For Pynchon nuts, the change-up might sound familiar. One Battle After Another is an identifiable and worthy variation on Vineland — streamlining its otherwise impossible-to-adapt stoner ponderousness and remixing its Reagan-era critique for a post-Trump, racialized political landscape. It holds the weight of American history lightly, like a glowing roach it’s about to flick onto the sidewalk, and goes as far as self-immolation, interrogating whiteness and sacrificing Bob on the altar of passive protagonists. Structurally and thematically, the move closely resembles Mad Max: Fury Road — not bad company to keep — but Anderson takes it a step further than Miller did, abdicating his white male privilege entirely and handing the wheel over not to an established Hollywood legend but a fresh-faced, mixed-race up-and-coming star.

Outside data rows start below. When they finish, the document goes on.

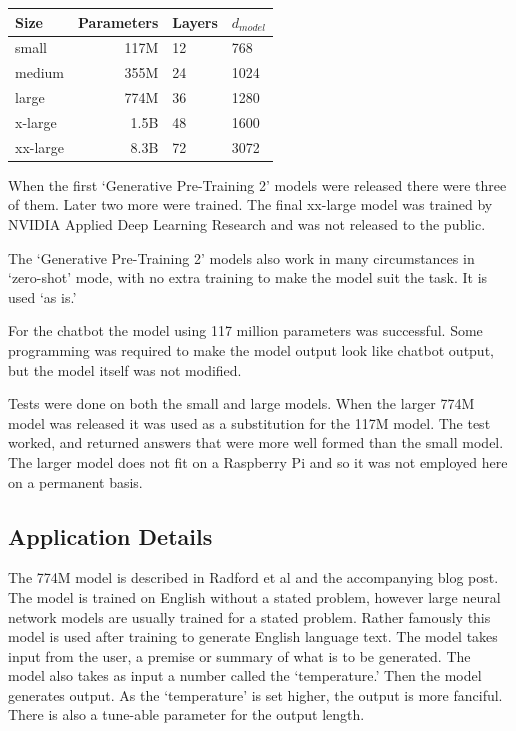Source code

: \begin{center}

\begin{tabular}{lrll}
	Size & Parameters & Layers & $d_{model}$ \\
	\hline
	small & 117M       & 12     & 768          \\
	medium & 355M       & 24     & 1024         \\
	large & 774M       & 36     & 1280         \\
	x-large & 1.5B     & 48     & 1600 \\
	xx-large & 8.3B   &  72 &   3072 
\end{tabular}

	
\end{center}

When the first `Generative Pre-Training 2' models were released there were three of them. Later two more were trained. The final xx-large model was trained by NVIDIA Applied Deep Learning Research \cite{2019NVIDIAadlr} and was not released to the public.

The `Generative Pre-Training 2' models also work in many circumstances in `zero-shot' mode, with no extra training to make the model suit the task. It is used `as is.'

For the chatbot the model using 117 million parameters was successful. Some programming was required to make the model output look like chatbot output, but the model itself was not modified.

Tests were done on both the small and large models. When the larger 774M model was released it was used as a substitution for the 117M model. The test worked, and returned answers that were more well formed than the small model. The larger model does not fit on a Raspberry Pi and so it was not employed here on a permanent basis. %

\subsection{Application Details}
The 774M model is described in Radford et al \cite{radford2019language} and the accompanying blog post. The model is trained on English without a stated problem, however large neural network models are usually trained for a stated problem. Rather famously this model is used after training to generate English language text. The model takes input from the user, a premise or summary of what is to be generated. The model also takes as input a number called the `temperature.' Then the model generates output. As the `temperature' is set higher, the output is more fanciful. There is also a tune-able parameter for the output length. 

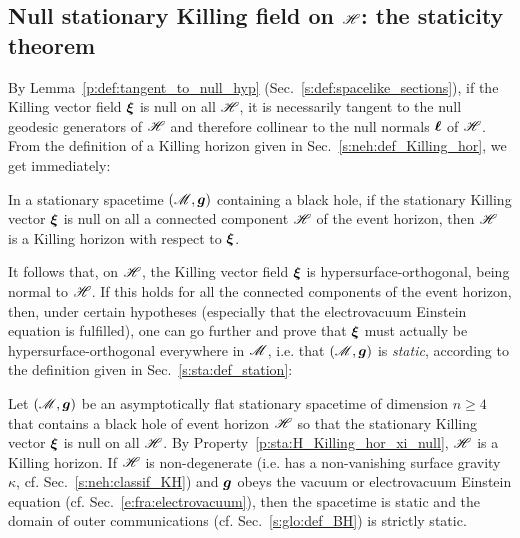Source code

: \subsection{Null stationary Killing field on $\mathscr{H}$: the staticity theorem}\label{s:sta:staticity_thm}

By Lemma~\ref{p:def:tangent_to_null_hyp} (Sec.~\ref{s:def:spacelike_sections}),
if the Killing vector
field $\bm{\xi}$ is null on all $\mathscr{H}$, it is necessarily tangent to the null geodesic generators
of $\mathscr{H}$ and therefore collinear to the null normals $\bm{\ell}$ of $\mathscr{H}$. From the definition
of a Killing horizon
given in Sec.~\ref{s:neh:def_Killing_hor}, we get immediately:

\begin{prop}
\label{p:sta:H_Killing_hor_xi_null}
In a stationary spacetime $(\mathscr{M},\bm{g})$ containing a black hole,
if the stationary Killing vector $\bm{\xi}$
is null on all a connected component $\mathscr{H}$ of the event horizon, then $\mathscr{H}$ is a Killing horizon with respect to $\bm{\xi}$.
\end{prop}

It follows that, on $\mathscr{H}$, the Killing vector field $\bm{\xi}$
is hypersurface-orthogonal, being normal to $\mathscr{H}$.
If this holds for all the connected components of the event horizon, then,
under certain hypotheses (especially
that the electrovacuum Einstein equation is fulfilled), one can go further
and prove that $\bm{\xi}$ must actually be hypersurface-orthogonal everywhere in $\mathscr{M}$,
i.e. that $(\mathscr{M},\bm{g})$ is \emph{static}, according to the definition given in Sec.~\ref{s:sta:def_station}:

\begin{prop}
\label{p:sta:staticity_thm}
Let $(\mathscr{M},\bm{g})$ be an asymptotically flat stationary spacetime of dimension $n\geq 4$
that contains a black hole of event horizon $\mathscr{H}$ so that
the stationary Killing vector $\bm{\xi}$ is null on all $\mathscr{H}$. By Property~\ref{p:sta:H_Killing_hor_xi_null}, $\mathscr{H}$ is a Killing horizon. If $\mathscr{H}$ is
non-degenerate (i.e. has a non-vanishing surface gravity $\kappa$, cf. Sec.~\ref{s:neh:classif_KH})
and $\bm{g}$ obeys the vacuum or electrovacuum Einstein equation (cf. Sec.~\ref{e:fra:electrovacuum}),
then the spacetime
is static and the domain of outer communications (cf. Sec.~\ref{s:glo:def_BH}) is strictly static.
\end{prop}

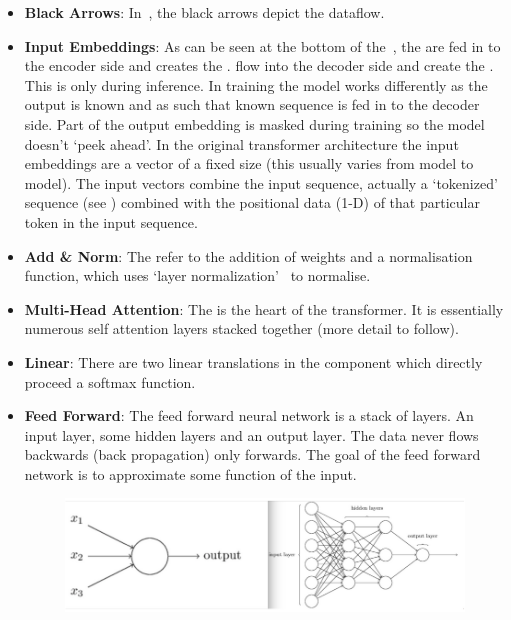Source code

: \begin{itemize}
	\item \textbf{Black Arrows}: In~, the black arrows depict the dataflow.
	\item \textbf{Input Embeddings}: As can be seen at the bottom of the~, the  are fed in to the encoder side and creates the
	      .  flow into the decoder side and create the . This is only during inference. In training
	      the model works differently as the output is known and as such that known sequence is fed in to the decoder side. Part of the output embedding
	      is masked during training so the model doesn't `peek ahead'.
	      \bigbreak
	      In the original transformer architecture the input embeddings are a vector of a fixed size (this usually varies from model to model).
	      The input vectors combine the input sequence, actually a `tokenized' sequence (see ) combined with the positional data
	      (1-D) of that particular token in the input sequence.
	\item \textbf{Add \& Norm}: The  refer to the addition of weights and a normalisation function, which uses `layer normalization'~\autocite{vijayraniaDifferentNormalizationLayers2021} to normalise.
	\item \textbf{Multi-Head Attention}: The  is the heart of the transformer. It is essentially numerous self attention layers stacked together (more
	      detail to follow).
	\item\textbf{Linear}: There are two linear translations in the  component which directly proceed a softmax function.
	\item \textbf{Feed Forward}: The feed forward neural network is a stack of layers. An input layer, some hidden layers and an output layer.
	      The data never flows backwards (back propagation) only forwards. The goal of the feed forward network is to approximate some function of the input.
	      \begin{figure}[H]
		      \centering
		      \includegraphics[width=1\linewidth]{figures/feed_forward.png}

\end{figure}
\end{itemize}
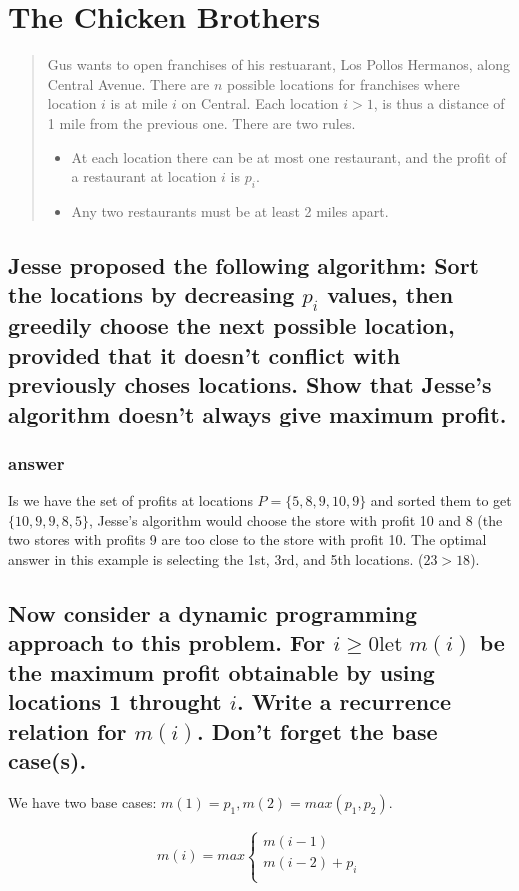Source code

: \documentclass[titlepage]{article}\usepackage[]{graphicx}\usepackage[]{color}
\begin{document}
\section{The Chicken Brothers} 
\begin{quote}
Gus wants to open franchises of his restuarant, Los Pollos Hermanos,
along Central Avenue. There are $n$ possible locations for franchises where
location $i$ is at mile $i$ on Central. Each location $i>1$, is thus a distance
of 1 mile from the previous one. There are two rules.
\begin{itemize}
\item At each location there can be at most one restaurant, and the profit of a
  restaurant at location $i$ is $p_i$. 
  \item Any two restaurants must be at least 2 miles apart.
\end{itemize}
\end{quote}
\subsection{ Jesse proposed the following algorithm: Sort the locations by
  decreasing $p_i$ values, then greedily choose the next possible location,
  provided that it doesn't conflict with previously choses locations. Show that
Jesse's algorithm doesn't always give maximum profit.}

\subsubsection{answer}
Is we have the set of profits at locations $P = \{5, 8, 9, 10, 9\}$ and sorted
them to get $\{10, 9, 9, 8, 5\}$, Jesse's algorithm would choose the store with
profit 10 and 8 (the two stores with profits 9 are too close to the store with
profit 10. The optimal answer in this example is selecting the 1st, 3rd, and
5th locations. ($23 > 18$). 

\subsection{Now consider a dynamic programming approach to this problem. For
  $i\geq 0 \text{let } m(i)$ be the maximum profit obtainable by using
  locations 1 throught $i$. Write a recurrence relation for $m(i)$. Don't
forget the base case(s).}
We have two base cases:
$ m(1) = p_1 , m(2) = max(p_1, p_2)$. 

\begin{align*}
m(i) = max \begin{cases} 
		  m(i-1)  \\
		  m(i-2) + p_i\\
\end{cases}
\end{align*}
\end{document}

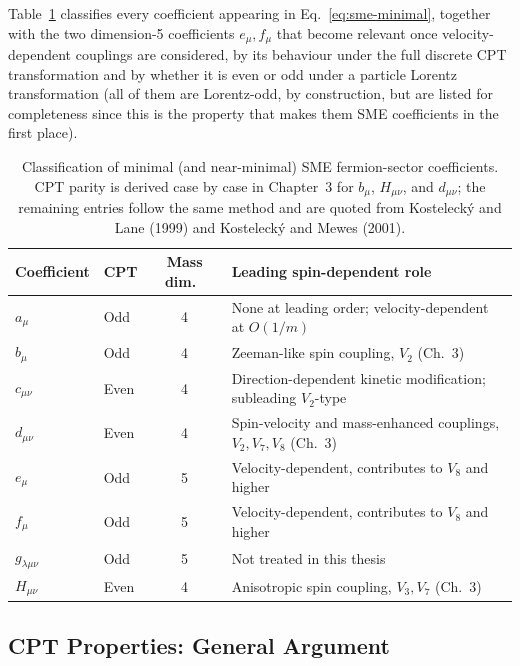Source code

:\documentclass[main]{subfiles}
\begin{document}
Table~\ref{tab:sme-classification} classifies every coefficient appearing in
Eq.~\eqref{eq:sme-minimal}, together with the two dimension-5 coefficients
$e_\mu,f_\mu$ that become relevant once velocity-dependent couplings are
considered, by its behaviour under the full discrete CPT transformation and
by whether it is even or odd under a particle Lorentz transformation (all of
them are Lorentz-odd, by construction, but are listed for completeness since
this is the property that makes them SME coefficients in the first place).

\begin{table}[h]
\centering
\begin{tabular}{@{}llc>{\raggedright\arraybackslash}p{6.5cm}@{}}
\toprule
Coefficient & CPT & Mass dim.\ & Leading spin-dependent role \\
\midrule
$a_\mu$        & Odd  & 4 & None at leading order; velocity-dependent at $O(1/m)$ \\
$b_\mu$        & Odd  & 4 & Zeeman-like spin coupling, $V_2$ (Ch.~3) \\
$c_{\mu\nu}$   & Even & 4 & Direction-dependent kinetic modification; subleading $V_2$-type \\
$d_{\mu\nu}$   & Even & 4 & Spin-velocity and mass-enhanced couplings, $V_2,V_7,V_8$ (Ch.~3) \\
$e_\mu$        & Odd  & 5 & Velocity-dependent, contributes to $V_8$ and higher \\
$f_\mu$        & Odd  & 5 & Velocity-dependent, contributes to $V_8$ and higher \\
$g_{\lambda\mu\nu}$ & Odd & 5 & Not treated in this thesis \\
$H_{\mu\nu}$   & Even & 4 & Anisotropic spin coupling, $V_3,V_7$ (Ch.~3) \\
\bottomrule
\end{tabular}
\caption{Classification of minimal (and near-minimal) SME fermion-sector
coefficients. CPT parity is derived case by case in Chapter~3 for $b_\mu$,
$H_{\mu\nu}$, and $d_{\mu\nu}$; the remaining entries follow the same method
and are quoted from Kostelecký and Lane (1999) and Kostelecký and Mewes
(2001).}
\label{tab:sme-classification}
\end{table}

\subsection{CPT Properties: General Argument}
\label{sec:cpt-general}
\end{document}
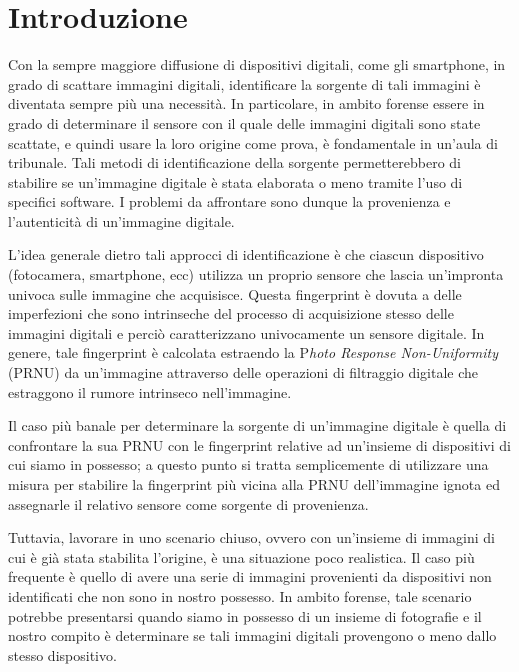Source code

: \section{Introduzione}

Con la sempre maggiore diffusione di dispositivi digitali, come gli smartphone, in grado di scattare immagini digitali, identificare la sorgente di tali immagini è diventata sempre più una necessità. In particolare, in ambito forense essere in grado di determinare il sensore con il quale delle immagini digitali sono state scattate, e quindi usare la loro origine come prova, è fondamentale in un'aula di tribunale. Tali metodi di identificazione della sorgente permetterebbero di stabilire se un'immagine digitale è stata elaborata o meno tramite l'uso di specifici software. I problemi da affrontare sono dunque la provenienza e l'autenticità di un'immagine digitale.

L'idea generale dietro tali approcci di identificazione è che ciascun dispositivo (fotocamera, smartphone, ecc) utilizza un proprio sensore che lascia un'impronta univoca sulle immagine che acquisisce. Questa fingerprint è dovuta a delle imperfezioni che sono intrinseche del processo di acquisizione stesso delle immagini digitali e perciò caratterizzano univocamente un sensore digitale. In genere, tale fingerprint è calcolata estraendo la P\emph{hoto Response Non-Uniformity} (PRNU) da un'immagine attraverso delle operazioni di filtraggio digitale che estraggono il rumore intrinseco nell'immagine.

Il caso più banale per determinare la sorgente di un'immagine digitale è quella di confrontare la sua PRNU con le fingerprint relative ad un'insieme di dispositivi di cui siamo in possesso; a questo punto si tratta semplicemente di utilizzare una misura per stabilire la fingerprint più vicina alla PRNU dell'immagine ignota ed assegnarle il relativo sensore come sorgente di provenienza.

Tuttavia, lavorare in uno scenario chiuso, ovvero con un'insieme di immagini di cui è già stata stabilita l'origine, è una situazione poco realistica. Il caso più frequente è quello di avere una serie di immagini provenienti da dispositivi non identificati che non sono in nostro possesso. In ambito forense, tale scenario potrebbe presentarsi quando siamo in possesso di un insieme di fotografie e il nostro compito è determinare se tali immagini digitali provengono o meno dallo stesso dispositivo.

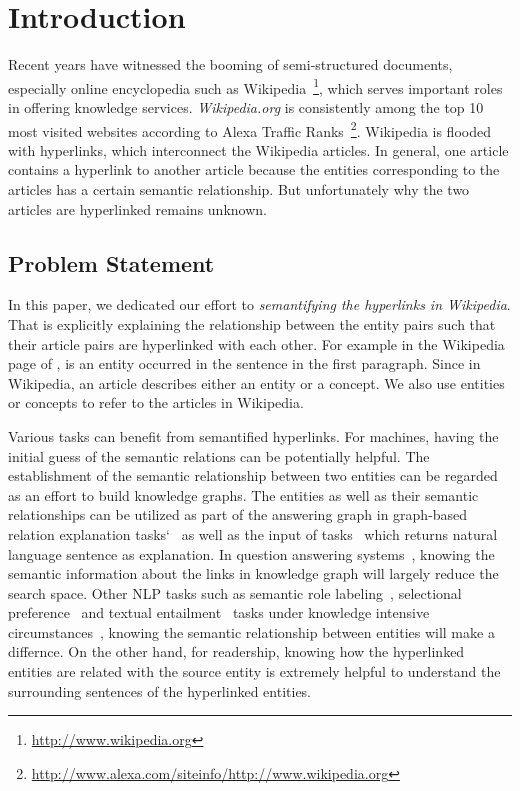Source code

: \section{Introduction}
Recent years have witnessed the booming of semi-structured documents, especially online encyclopedia such as  Wikipedia~\footnote{\small\url{http://www.wikipedia.org}}, which serves important roles in offering knowledge services.
{\it Wikipedia.org} is consistently among the top 10 most visited websites according to Alexa Traffic Ranks~\footnote{\small\url{http://www.alexa.com/siteinfo/http://www.wikipedia.org}}.
Wikipedia is flooded with hyperlinks, which interconnect the Wikipedia articles.
In general, one article contains a hyperlink to another article because the entities corresponding to the articles has a certain semantic relationship.
But unfortunately why the two articles are hyperlinked remains unknown.


\subsection{Problem Statement}
In this paper, we dedicated our effort to {\it semantifying the hyperlinks in Wikipedia}.
That is explicitly explaining the relationship between the entity pairs such that their article pairs are hyperlinked with each other.
For example in the Wikipedia page of ,  is an entity occurred in the sentence  in the first paragraph.
Since in Wikipedia, an article describes either an entity or a concept. We also use entities or concepts to refer to the articles in Wikipedia.

Various tasks can benefit from semantified hyperlinks.
For machines, having the initial guess of the semantic relations can be potentially helpful.
The establishment of the semantic relationship between two entities can be regarded as an effort to build knowledge graphs.
The entities as well as their semantic relationships can be utilized as part of the answering graph in graph-based relation explanation tasks`~\cite{fang2011rex} as well as the input of tasks~\cite{voskarideslearning} which returns natural language sentence as explanation.
In question answering systems~\cite{yang2014slq}, knowing the semantic information about the links in knowledge graph will largely reduce the search space.
Other NLP tasks such as semantic role labeling~\cite{palmer2010semantic}, selectional preference~\cite{pantel2007isp} and textual entailment~\cite{androutsopoulos2010survey} tasks under knowledge intensive circumstances~\cite{yao2012unsupervised,exner2011using}, knowing the semantic relationship between entities will make a differnce.
On the other hand, for readership, knowing how the hyperlinked entities are related with the source entity is extremely helpful to understand the surrounding sentences of the hyperlinked entities.

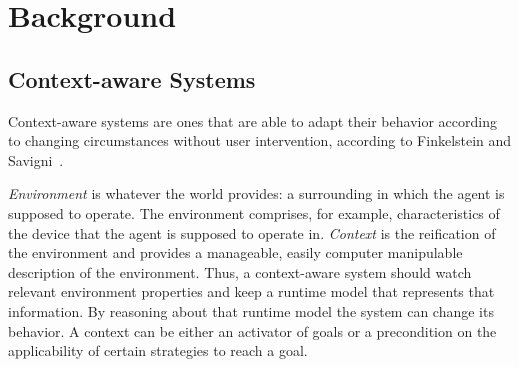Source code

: \section{Background}
\label{sec:background}



\subsection{Context-aware Systems}
Context-aware systems are ones that are able to adapt their behavior according to changing circumstances without user intervention, according to Finkelstein and Savigni~\cite{finkelstein_framework_2001}.

\emph{Environment} is whatever the world provides: a surrounding in which the agent is supposed to operate. The environment comprises, for example, characteristics of the device that the agent is supposed to operate in. \emph{Context} is the reification of the environment and provides a manageable, easily computer manipulable description of the environment. Thus, a context-aware system should watch relevant environment properties and keep a runtime model that represents that information. By reasoning about that runtime model the system can change its behavior. A context can be either an activator of goals or a precondition on the applicability of certain strategies to reach a goal.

In a close possible world, a more just world, a One Battle After Another — a movie willing to put its finger on the throbbing, bulging pulse of American culture and politics in a commercial and accessible way — comes out every three weeks and plays at every multiplex in the nation. It’s full and immediate and funny and irreverent, and it never for a moment loses sight of its humanity. God Lord, one thinks by its conclusion, let it not be the last of its kind. But if it is, that’s okay. Anderson, for his part, seems to have made his peace with it: the movie closes on Willa, hopping in her car to a song inextricable from the fabric of American culture. The gesture brings the subtext up to the roiling surface — One Battle After Another is a last hurrah for monoculture, and a celebration of the miracle of miscegenation. Said progeny shall inherit the earth.

DIRECTOR: Paul Thomas Anderson;  CAST: Leonardo DiCaprio, Benicio del Toro, Chase Infiniti, Sean Penn, Teyana Taylor;  DISTRIBUTOR: Warner Bros. Pictures;  IN THEATERS: September 26;  RUNTIME: 2 hr. 41 min.